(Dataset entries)
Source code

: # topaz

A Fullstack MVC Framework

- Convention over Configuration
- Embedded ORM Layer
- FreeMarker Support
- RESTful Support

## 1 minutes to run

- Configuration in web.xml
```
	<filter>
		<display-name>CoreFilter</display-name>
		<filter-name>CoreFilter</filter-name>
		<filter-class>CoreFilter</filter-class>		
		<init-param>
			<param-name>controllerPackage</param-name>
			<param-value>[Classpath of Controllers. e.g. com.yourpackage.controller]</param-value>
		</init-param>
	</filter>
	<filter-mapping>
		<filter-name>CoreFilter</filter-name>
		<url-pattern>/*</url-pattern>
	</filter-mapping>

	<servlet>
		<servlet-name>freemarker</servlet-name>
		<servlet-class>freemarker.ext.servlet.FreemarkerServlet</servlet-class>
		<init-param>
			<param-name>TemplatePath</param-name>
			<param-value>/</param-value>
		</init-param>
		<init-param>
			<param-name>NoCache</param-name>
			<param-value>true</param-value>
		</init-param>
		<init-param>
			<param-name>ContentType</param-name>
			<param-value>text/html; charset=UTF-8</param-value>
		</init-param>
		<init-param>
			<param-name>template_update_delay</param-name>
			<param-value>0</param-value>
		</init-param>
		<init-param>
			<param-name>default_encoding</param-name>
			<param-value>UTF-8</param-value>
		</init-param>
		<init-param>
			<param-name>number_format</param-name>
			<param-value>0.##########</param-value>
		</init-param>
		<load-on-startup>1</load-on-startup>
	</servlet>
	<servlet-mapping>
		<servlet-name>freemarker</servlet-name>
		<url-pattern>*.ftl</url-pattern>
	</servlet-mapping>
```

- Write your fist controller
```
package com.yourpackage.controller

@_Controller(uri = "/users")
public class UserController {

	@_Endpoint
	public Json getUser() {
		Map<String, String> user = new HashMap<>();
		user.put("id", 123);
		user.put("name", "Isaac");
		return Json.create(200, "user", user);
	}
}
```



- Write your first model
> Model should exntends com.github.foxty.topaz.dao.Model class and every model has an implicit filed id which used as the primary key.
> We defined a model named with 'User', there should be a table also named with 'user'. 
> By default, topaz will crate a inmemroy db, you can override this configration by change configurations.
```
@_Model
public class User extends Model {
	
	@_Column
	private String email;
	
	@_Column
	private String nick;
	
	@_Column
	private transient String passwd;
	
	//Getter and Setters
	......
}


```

Task prompt – Tell how many lines in the data include the string "Support". Reply with the number and no other text.

Expected answer – 2